The game ends following ten turns (8 turns if playing with 5 or 6 players). To be even eligible to win, a player must first escape Shanghai alive. To do so, he must visit the International Consulates and obtain a passport. Passports cost $50,000, or are free if the player is lucky enough to roll a ‘5’. Once the passport is obtained, a player may head for the airport where he can hire up to three bodyguards. One bodyguard costs $25,000, two bodyguards cost $50,000, while three bodyguards cost $100,000. On the next turn, he can attempt to reach the plane and fly to safety. Of course, before his next turn arrives, each opponent has the opportunity to hire an assassin for $50,000. A roll of 1 – 4 will succeed in killing the fleeing player, but the roll is made more difficult for each bodyguard the player has hired.
After the completion of the tenth turn, players who have successfully escaped Shanghai tally the money in their international accounts. Cash-in-hand is worthless. The player who has successfully accumulated the most wealth is victorious.
The game was wild fun. Yes, there is a healthy dose of randomness involved, and sometimes that randomness can be frustrating. It took me quite awhile before I was able to roll the required numbers in order to gain control of both trading posts in a neighborhood. Thus, my opponents had gained control of rackets and trading pyramids at a quicker pace than I did. However, I was able to use my rackets to negotiate some favorable deals and claw my way back into contention.
The game has a dozen different rackets to control, each with unique powers and abilities. How these powers are wielded seems to offer players numerous possible strategies and paths to pursue. There certainly seems to be ample room within the system to explore many options and keep games fresh.

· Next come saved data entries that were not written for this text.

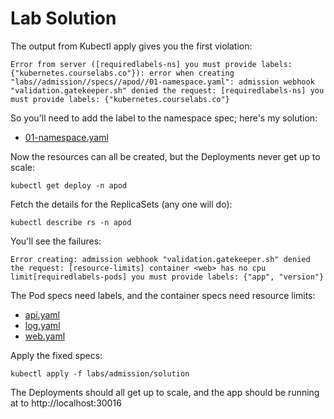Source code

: # Lab Solution

The output from Kubectl apply gives you the first violation:

```
Error from server ([requiredlabels-ns] you must provide labels: {"kubernetes.courselabs.co"}): error when creating "labs//admission//specs//apod//01-namespace.yaml": admission webhook "validation.gatekeeper.sh" denied the request: [requiredlabels-ns] you must provide labels: {"kubernetes.courselabs.co"}
```

So you'll need to add the label to the namespace spec; here's my solution:

- [01-namespace.yaml](./solution/01-namespace.yaml)

Now the resources can all be created, but the Deployments never get up to scale:

```
kubectl get deploy -n apod
```

Fetch the details for the ReplicaSets (any one will do):

```
kubectl describe rs -n apod
```

You'll see the failures:

```
Error creating: admission webhook "validation.gatekeeper.sh" denied the request: [resource-limits] container <web> has no cpu limit[requiredlabels-pods] you must provide labels: {"app", "version"} 
```

The Pod specs need labels, and the container specs need resource limits:

- [api.yaml](./solution/api.yaml)
- [log.yaml](./solution/log.yaml)
- [web.yaml](./solution/web.yaml)

Apply the fixed specs:

```
kubectl apply -f labs/admission/solution
```

The Deployments should all get up to scale, and the app should be running at to http://localhost:30016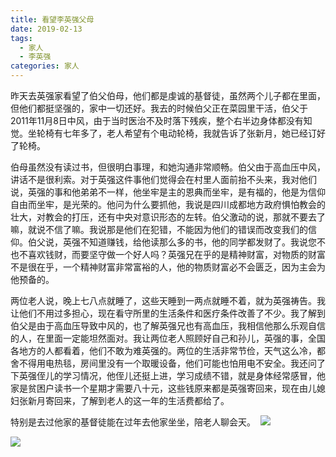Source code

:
 ```yaml
---
title: 看望李英强父母
date: 2019-02-13 
tags:
  - 家人
  - 李英强
categories: 家人
---
```

昨天去英强家看望了伯父伯母，他们都是虔诚的基督徒，虽然两个儿子都在里面，但他们都挺坚强的，家中一切还好。我去的时候伯父正在菜园里干活，伯父于2011年11月8日中风，由于当时医治不及时落下残疾，整个右半边身体都没有知觉。坐轮椅有七年多了，老人希望有个电动轮椅，我就告诉了张新月，她已经订好了轮椅。

伯母虽然没有读过书，但很明白事理，和她沟通非常顺畅。伯父由于高血压中风，讲话不是很利索。对于英强这件事他们觉得会在村里人面前抬不头来，我对他们说，英强的事和他弟弟不一样，他坐牢是主的恩典而坐牢，是有福的，他是为信仰自由而坐牢，是光荣的。他问为什么要抓他，我说是四川成都地方政府惧怕教会的壮大，对教会的打压，还有中央对意识形态的左转。伯父激动的说，那就不要去了嘛，就说不信了嘛。我说那是他们在犯错，不能因为他们的错误而改变我们的信仰。伯父说，英强不知道赚钱，给他读那么多的书，他的同学都发财了。我说您不也不喜欢钱财，而要坚守做一个好人吗？英强兄在乎的是精神财富，对物质的财富不是很在乎，一个精神财富非常富裕的人，他的物质财富必不会匮乏，因为主会为他预备的。

两位老人说，晚上七八点就睡了，这些天睡到一两点就睡不着，就为英强祷告。我让他们不用过多担心，现在看守所里的生活条件和医疗条件改善了不少。我了解到伯父是由于高血压导致中风的，也了解英强兄也有高血压，我相信他那么乐观自信的人，在里面一定能坦然面对。我让两位老人照顾好自己和孙儿，英强的事，全国各地方的人都看着，他们不敢为难英强的。两位的生活非常节俭，天气这么冷，都舍不得用电热毯，房间里没有一个取暖设备，他们可能也怕用电不安全。我还问了下英强侄儿的学习情况，他侄儿还挺上进，学习成绩不错，就是身体经常感冒，他家是贫困户读书一个星期才需要八十元，这些钱原来都是英强寄回来，现在由儿媳妇张新月寄回来，了解到老人的这一年的生活费都给了。

特别是去过他家的基督徒能在过年去他家坐坐，陪老人聊会天。
​
![](https://images2.imgbox.com/4e/59/CwGbjeZY_o.jpg)

![](https://images2.imgbox.com/ac/cd/mfszbVcR_o.jpg)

The negotiation and deal-making aspect allows for some very creative deals. I’ve alluded to this already. I like this, as players are quite free to strike clever deals and form interesting alliances. Thus, if a player is faltering in one area, he can use his strength in other areas to potentially alleviate that deficiency. The wide-open nature of the collusion phase adds exciting possibilities and likely has the potential for giving each game a different feel.
The biggest drawback to the game was its length. Our game took better than four hours to complete, and that was with just four players. Even though the game is shortened by two turns with 5 or 6 players, the additional time it would take for each additional player to perform their action on each turn will likely even add more time to the proceedings. I don’t mind the occasional long game, but this will likely mean that the game will only make an appearance every year or two. A shame, since it really was a lot of fun.
Dave (Britain), Willerd (American), Keith (French) and I (Germany) participated in the controlling and extortion of Shanghai.
All of us immediately sensed the importance of grabbing control of trading posts, so spend the first several seasons attempting to reach these trading posts, hire coolies and grab control of rackets. In an attempt to gain control of a warehouse, Willerd ventured outside the safety of the International Zone and was shanghaied to Old Chinatown. He found himself in the brothel, but the grateful … or disappointed ladies let him escape their clutches without payment.
Keith grabbed control of the important Currency Trader racket and used this to consistently negotiate favorable deals with his opponents. He generally allowed players to deposit money for free at the Trader in exchange for promises not to send thugs or muggers after him, or for police or monk protection. He rode this ticket to a strong lead.
Dave was whisked to Old Chinatown several times, including one ill-fated adventure that found him getting hooked on opium and spending three turns languishing in the seedy drug dens. Dave’s scandalous behavior also continued at the Gala Performances, where several times he created a scene and was forced to pay $20,000 in damages. His luck at gambling wasn’t much better, as he frequently lost money at his own Frenchtown Casino.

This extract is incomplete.